The pro-life, Michigan Democrat led a small but powerful bloc of Democratic lawmakers to oppose the bill because of its language on federal funding of abortions. Seemingly at the last minute, Stupak and the White House hammered out a compromise, his pro-life allies supported the bill, and it passed by a thin margin.
After that, Stupak received a death threat. Facing outside spending in his district and a vitriolic political climate, he decided not to run for reelection. Now, he's a visiting fellow at Harvard's Institute of Politics.
On health care reform's first birthday, Stupak told The Atlantic about getting "bitch[ed] out" by angry citizens in airports, how he and President Obama reached the deal that secured the bill's passage, and that Rahm Emanuel knows better than to get in his face.
A lightly edited transcript, with some questions and parts of answers excised:
How do you look back on health care reform now, as a time in American politics and as a moment in Congress?
Well it certainly was a historic debate. It wasn't Congress's best time, especially when you had people like some Republican members off the Speaker's Lobby urging protesters on the ground--I thought that was unbecoming of members of Congress--and you know members were spit on and threatened as they walked over to vote. I don't think that was a very glorious moment in our history, but from a historical point of view the health care legislation is historic. It's the law of the land, and it's being implemented. And I find it amusing that even states that declare it unconstitutional are implementing it.
Are you still a supporter of the law?
Oh, absolutely. It's not the most perfect law, and there's going to be changes--we all know that--but, boy, it's a good foundation from which to build off.
What do you think, specifically, could change about it?
Well I'm sure as they go through, states will do different things. Some of the states have asked for--I don't want to say exceptions, but a waiver because they already do this part of that part, so I expect there's going to be some changes along those lines. One of the changes I see with all these things on collective bargaining, whether it's Wisconsin or wherever, if the employee's paying part of it, and the employer, being the state or whoever it is, is paying part of it, I could see them trying to spread that cost around, so you don't hit that 'Cadillac plan' insurance, which goes into effect in about 2016 I think it was, so I see some changes going on there. The challenges to the constitutionality of it, I don't see that as being threatening to it. And as with anything else, like with Medicare, there will be some changes to it.

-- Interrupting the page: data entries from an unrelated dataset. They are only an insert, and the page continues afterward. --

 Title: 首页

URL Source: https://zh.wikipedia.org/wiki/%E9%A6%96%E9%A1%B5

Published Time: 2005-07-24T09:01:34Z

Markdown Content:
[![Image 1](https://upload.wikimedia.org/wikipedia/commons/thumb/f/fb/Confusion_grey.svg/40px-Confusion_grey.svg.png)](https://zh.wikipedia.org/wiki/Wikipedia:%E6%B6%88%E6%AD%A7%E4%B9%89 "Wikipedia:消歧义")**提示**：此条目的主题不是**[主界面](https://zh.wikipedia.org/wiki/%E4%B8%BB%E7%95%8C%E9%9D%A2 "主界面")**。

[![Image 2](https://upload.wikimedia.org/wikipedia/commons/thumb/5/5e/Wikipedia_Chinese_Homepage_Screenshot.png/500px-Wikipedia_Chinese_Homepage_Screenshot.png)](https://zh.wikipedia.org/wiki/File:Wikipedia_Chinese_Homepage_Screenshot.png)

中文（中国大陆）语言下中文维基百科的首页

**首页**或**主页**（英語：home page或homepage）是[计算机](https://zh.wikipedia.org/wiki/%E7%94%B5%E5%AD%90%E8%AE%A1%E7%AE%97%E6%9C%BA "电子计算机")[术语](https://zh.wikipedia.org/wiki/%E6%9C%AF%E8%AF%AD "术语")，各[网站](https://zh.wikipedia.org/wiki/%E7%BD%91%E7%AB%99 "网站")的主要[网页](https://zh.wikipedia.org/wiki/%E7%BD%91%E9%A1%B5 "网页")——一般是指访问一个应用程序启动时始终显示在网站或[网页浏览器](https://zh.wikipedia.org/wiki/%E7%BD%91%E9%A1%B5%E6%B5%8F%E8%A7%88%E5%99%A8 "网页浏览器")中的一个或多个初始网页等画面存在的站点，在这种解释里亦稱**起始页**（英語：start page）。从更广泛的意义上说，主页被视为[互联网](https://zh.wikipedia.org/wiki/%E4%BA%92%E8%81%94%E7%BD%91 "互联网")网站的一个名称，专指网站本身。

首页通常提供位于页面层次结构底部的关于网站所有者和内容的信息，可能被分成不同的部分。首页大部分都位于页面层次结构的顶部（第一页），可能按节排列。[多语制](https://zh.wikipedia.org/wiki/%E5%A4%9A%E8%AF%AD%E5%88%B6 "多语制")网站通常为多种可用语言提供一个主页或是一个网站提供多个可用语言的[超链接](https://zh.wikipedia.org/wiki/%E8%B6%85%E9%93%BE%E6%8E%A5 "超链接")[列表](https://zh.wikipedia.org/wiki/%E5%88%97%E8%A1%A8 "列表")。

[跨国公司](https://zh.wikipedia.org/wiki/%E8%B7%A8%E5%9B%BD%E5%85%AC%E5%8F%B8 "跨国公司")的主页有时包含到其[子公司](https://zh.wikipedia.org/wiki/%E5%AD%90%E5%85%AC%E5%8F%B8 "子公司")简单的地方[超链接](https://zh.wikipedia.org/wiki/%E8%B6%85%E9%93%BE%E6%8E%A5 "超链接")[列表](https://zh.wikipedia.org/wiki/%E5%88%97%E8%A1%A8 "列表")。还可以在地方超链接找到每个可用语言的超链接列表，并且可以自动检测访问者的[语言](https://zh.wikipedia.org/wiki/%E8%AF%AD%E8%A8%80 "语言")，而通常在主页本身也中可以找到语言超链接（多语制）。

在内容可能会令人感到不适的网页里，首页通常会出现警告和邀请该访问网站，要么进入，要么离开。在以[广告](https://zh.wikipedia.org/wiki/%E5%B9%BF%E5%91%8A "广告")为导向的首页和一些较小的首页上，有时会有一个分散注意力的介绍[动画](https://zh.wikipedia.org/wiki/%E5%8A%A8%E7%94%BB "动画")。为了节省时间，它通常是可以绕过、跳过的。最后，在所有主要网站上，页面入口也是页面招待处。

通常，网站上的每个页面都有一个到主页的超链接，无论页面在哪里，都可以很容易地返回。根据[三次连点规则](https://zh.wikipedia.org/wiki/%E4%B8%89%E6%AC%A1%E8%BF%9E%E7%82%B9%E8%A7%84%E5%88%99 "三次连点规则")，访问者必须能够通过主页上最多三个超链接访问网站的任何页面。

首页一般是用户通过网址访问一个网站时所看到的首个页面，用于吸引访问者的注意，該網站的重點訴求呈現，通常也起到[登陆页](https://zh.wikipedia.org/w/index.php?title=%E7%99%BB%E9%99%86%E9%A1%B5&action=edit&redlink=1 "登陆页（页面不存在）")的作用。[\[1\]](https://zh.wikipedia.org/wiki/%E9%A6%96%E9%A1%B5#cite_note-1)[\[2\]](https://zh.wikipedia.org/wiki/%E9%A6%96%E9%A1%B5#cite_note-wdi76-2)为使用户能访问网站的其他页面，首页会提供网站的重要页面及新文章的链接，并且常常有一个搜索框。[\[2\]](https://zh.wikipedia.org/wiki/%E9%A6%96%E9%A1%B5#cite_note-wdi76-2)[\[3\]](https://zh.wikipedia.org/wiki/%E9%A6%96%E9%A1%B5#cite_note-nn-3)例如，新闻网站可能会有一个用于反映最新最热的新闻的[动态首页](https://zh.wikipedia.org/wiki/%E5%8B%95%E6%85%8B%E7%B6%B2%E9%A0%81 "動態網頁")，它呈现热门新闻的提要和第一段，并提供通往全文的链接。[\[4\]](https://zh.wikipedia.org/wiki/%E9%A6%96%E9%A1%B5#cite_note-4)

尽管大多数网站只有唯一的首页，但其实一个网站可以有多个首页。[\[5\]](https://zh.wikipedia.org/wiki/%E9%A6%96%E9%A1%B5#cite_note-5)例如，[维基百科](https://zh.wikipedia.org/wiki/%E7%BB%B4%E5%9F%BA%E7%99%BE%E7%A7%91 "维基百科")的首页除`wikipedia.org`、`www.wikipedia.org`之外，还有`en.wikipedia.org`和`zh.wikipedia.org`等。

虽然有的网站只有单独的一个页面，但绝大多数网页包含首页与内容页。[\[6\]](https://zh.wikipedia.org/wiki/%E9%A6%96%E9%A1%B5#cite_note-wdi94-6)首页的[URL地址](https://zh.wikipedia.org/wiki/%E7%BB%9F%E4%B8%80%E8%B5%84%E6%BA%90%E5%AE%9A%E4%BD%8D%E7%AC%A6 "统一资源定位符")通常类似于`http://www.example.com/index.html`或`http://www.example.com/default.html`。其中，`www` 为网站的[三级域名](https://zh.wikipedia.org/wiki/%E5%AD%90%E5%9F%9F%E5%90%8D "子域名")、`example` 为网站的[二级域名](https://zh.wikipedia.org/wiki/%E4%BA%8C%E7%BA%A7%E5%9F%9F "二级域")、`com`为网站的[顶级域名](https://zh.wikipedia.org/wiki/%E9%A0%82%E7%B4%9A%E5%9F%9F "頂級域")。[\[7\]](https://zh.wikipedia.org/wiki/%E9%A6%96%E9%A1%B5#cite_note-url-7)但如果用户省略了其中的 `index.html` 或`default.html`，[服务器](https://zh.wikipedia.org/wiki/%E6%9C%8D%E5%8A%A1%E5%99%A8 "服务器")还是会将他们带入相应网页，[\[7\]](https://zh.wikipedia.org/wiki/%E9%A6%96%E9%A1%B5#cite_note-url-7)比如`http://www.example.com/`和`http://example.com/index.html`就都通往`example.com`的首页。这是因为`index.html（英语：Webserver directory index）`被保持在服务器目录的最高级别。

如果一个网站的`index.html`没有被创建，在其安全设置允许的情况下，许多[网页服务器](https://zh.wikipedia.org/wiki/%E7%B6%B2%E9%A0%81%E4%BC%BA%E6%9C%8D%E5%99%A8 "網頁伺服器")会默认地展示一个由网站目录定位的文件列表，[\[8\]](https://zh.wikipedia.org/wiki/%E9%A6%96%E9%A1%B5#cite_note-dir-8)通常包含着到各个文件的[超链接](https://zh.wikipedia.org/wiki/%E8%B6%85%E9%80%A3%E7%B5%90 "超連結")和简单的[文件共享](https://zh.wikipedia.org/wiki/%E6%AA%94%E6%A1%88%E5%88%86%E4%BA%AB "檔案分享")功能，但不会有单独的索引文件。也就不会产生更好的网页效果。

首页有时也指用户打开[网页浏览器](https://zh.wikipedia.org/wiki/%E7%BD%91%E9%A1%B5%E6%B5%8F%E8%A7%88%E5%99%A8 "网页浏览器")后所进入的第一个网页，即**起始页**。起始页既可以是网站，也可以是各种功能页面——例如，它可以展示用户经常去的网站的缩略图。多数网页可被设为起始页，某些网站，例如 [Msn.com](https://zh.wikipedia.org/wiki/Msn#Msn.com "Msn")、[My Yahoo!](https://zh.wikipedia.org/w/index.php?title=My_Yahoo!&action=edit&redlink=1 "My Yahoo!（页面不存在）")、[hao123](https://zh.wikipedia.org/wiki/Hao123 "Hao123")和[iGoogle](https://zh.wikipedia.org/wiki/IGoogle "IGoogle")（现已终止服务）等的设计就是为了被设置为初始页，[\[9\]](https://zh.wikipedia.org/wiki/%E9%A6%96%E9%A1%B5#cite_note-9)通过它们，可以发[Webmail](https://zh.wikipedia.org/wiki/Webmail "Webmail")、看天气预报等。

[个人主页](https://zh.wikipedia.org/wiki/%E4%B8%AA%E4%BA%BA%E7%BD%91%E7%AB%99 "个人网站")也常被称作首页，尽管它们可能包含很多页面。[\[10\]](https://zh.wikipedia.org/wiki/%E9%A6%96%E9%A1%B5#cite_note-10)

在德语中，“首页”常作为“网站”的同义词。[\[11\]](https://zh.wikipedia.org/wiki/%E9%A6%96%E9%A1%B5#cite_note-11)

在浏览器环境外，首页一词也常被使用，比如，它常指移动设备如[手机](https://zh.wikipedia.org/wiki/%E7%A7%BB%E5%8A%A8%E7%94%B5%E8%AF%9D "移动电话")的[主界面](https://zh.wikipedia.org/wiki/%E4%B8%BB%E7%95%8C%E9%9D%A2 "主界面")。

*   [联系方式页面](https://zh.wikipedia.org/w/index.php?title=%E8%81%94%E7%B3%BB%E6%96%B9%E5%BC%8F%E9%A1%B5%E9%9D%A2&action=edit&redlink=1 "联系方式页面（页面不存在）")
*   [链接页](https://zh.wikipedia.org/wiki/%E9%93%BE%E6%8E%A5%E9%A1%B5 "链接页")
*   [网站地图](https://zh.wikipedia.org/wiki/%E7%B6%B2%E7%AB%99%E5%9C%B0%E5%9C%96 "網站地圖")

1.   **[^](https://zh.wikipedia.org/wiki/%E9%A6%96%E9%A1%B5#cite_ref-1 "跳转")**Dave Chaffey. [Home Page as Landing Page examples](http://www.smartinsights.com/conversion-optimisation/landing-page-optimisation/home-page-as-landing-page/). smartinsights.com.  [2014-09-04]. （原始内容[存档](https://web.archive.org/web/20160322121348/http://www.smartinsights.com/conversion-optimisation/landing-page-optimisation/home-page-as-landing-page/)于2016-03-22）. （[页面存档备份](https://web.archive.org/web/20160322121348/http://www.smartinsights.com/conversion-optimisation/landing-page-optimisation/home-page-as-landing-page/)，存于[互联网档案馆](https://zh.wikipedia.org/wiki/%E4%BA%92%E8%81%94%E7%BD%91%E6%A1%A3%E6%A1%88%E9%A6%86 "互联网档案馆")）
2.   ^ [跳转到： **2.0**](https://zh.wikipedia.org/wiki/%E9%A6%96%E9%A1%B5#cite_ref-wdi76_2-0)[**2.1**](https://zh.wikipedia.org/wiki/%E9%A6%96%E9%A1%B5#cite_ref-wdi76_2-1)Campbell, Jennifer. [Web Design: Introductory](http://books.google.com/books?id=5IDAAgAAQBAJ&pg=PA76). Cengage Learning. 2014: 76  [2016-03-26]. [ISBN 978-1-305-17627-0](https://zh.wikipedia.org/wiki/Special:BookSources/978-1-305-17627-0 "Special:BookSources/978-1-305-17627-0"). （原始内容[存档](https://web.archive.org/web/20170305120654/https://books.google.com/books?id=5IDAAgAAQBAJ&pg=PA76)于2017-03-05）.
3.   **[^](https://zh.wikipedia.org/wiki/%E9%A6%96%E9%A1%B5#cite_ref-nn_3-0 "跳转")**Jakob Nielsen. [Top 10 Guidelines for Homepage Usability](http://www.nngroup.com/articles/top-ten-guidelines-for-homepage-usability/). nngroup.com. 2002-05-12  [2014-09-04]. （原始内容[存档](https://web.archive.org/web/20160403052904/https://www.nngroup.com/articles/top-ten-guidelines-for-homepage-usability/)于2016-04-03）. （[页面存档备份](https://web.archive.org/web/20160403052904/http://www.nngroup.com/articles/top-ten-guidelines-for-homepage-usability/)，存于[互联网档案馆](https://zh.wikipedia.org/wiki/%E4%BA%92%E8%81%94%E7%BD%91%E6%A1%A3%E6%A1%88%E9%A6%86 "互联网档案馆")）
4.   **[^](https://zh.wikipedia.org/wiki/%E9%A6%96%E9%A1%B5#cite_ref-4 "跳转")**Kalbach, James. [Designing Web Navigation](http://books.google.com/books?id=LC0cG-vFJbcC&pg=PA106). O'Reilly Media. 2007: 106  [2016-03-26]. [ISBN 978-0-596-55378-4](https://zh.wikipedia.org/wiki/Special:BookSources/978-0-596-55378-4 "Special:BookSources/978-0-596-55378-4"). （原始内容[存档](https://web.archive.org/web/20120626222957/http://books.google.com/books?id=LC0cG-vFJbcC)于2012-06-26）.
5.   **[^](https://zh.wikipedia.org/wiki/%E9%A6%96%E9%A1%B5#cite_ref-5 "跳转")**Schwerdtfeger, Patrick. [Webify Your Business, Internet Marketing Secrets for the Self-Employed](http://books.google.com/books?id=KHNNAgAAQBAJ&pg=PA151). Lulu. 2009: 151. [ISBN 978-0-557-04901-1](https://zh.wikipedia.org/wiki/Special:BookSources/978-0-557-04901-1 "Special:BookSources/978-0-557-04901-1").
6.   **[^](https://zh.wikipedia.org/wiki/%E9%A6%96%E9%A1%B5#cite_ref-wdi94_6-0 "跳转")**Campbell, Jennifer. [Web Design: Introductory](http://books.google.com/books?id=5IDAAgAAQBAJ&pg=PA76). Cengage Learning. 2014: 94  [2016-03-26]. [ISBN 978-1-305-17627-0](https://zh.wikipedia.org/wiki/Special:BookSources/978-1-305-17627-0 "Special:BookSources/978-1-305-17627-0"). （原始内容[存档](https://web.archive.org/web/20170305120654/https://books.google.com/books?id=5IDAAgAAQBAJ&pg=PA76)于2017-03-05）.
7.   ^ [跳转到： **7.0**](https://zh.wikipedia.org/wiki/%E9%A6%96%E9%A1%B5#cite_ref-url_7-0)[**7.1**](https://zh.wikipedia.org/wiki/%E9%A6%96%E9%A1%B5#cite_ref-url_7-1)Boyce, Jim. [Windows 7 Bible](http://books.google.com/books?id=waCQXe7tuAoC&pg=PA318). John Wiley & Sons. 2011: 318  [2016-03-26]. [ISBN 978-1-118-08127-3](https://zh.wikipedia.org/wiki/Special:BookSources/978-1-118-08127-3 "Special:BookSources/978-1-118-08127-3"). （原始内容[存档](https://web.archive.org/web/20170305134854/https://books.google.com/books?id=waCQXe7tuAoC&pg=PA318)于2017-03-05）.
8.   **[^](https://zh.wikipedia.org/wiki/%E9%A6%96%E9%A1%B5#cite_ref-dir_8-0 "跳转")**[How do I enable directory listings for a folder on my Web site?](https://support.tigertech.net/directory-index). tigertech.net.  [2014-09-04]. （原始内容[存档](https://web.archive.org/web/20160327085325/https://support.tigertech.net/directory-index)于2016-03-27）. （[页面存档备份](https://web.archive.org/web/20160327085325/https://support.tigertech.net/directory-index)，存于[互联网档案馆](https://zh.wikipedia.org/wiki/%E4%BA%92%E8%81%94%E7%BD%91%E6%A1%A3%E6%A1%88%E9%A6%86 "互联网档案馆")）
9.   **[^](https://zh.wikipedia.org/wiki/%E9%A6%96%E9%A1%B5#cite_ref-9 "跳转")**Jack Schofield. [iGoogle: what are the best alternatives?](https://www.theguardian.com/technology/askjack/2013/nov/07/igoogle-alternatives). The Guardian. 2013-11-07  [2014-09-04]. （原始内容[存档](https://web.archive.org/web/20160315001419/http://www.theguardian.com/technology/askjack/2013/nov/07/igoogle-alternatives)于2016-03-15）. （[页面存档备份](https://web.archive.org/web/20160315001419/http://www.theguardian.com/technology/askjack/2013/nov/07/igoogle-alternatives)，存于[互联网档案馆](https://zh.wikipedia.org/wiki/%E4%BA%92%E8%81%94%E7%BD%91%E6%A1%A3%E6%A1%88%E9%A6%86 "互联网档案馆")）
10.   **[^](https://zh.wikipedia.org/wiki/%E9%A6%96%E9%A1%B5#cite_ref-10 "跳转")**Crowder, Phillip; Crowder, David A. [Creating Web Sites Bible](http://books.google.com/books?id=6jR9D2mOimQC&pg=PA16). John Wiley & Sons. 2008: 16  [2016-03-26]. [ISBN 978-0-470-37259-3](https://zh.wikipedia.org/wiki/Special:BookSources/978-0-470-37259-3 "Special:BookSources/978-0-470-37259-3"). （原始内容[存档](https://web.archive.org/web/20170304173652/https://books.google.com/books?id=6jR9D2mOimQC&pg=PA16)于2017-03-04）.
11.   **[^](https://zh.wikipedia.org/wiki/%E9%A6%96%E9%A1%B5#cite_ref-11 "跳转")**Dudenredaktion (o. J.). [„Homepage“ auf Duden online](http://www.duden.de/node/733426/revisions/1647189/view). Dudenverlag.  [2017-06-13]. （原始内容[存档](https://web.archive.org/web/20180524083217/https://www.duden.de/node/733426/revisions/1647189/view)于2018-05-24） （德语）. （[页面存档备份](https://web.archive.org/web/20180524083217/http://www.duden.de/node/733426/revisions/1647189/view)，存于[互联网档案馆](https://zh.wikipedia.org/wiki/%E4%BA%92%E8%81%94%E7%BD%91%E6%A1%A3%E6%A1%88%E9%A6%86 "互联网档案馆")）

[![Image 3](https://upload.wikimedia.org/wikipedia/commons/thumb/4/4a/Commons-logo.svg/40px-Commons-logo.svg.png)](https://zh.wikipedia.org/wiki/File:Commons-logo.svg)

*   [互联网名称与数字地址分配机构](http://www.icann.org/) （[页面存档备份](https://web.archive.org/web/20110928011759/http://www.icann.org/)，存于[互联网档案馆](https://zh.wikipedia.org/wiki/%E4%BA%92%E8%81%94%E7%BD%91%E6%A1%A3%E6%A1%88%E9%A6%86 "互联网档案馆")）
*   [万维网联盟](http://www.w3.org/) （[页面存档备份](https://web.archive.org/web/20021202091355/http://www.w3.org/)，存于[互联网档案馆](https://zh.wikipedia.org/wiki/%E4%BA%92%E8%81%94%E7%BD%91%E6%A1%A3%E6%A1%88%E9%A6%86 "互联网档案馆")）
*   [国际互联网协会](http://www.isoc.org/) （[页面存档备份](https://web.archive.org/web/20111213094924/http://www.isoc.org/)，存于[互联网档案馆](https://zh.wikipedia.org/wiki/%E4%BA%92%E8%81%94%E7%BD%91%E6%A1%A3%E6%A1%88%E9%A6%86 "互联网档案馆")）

"I still get accosted ... Fortunately, I get more pats on the back than people cussing me out."
Do you have any regrets over how it all went?
No. Nope, I always ran on health care, I did not take the federal employee health benefits package, I thought all Americans should have it before I accepted their package of benefits. I always felt strongly about health care. In fact, since the whole debate, you go back and you look at some history as I have, especially since I decided not to run again, I got an article from December of 1992 and the headline was, "Stupak's Top Priority: Health Care."
Here's a separate question from whether it's a good law: Was it good for Democrats, politically, that health care passed?
I had no trouble selling health care in my district. Some members ran from it after it passed, because people were not happy with it. I still find today, yet, a lot of confusion about the law. In fact, my wife and I hosted Menominee County Democrats at our house, and their speaker was Senator Carl Levin, and there were quite a few people there, and these were Democrats mostly, and even they were confused. Like, you know, my son's disabled and he works at a workshop and makes $9,000, you know, how's he going to afford the new health care law? Well, he won't have to worry about it. He's going to be 100 percent subsidized. 'Well, I didn't know that,' they'd say.
When you start talking about the patients' bill of rights and all the benefits that are in there, people agree with all that. What they don't know is how are you going to pay for it. I'm going off the top of my head here, but it seems to me that the law would generate, over 10 years, $1.8 trillion, and the cost was about $920 billion. There was like $160 or $190 billion going towards deficit reduction. People do not realize that because most members don't articulate that.
I actually went around my district from before the [first] vote in the House and all the way through up until the final vote in March, and people would come back after going through a town-hall meeting, after seeing the slide presentation I did, they'd say, 'Well, that makes a lot of sense.' And they weren't that angry about it. You still get people who say, 'Well, I don't want to pay for it.' Technically, you don't have to. You're going to get a little 2.5 percent charge to help pay for the infrastructure, and they object to that, but yet they want the ambulance, the EMTs, the emergency room to be there when they get hurt. So when you put it like that, they say, 'Yeah, okay, I understand that, but I don't like it.' Okay, fine. And I don't like having to pay about $1,017 a year for the uninsured that is applied to my premium.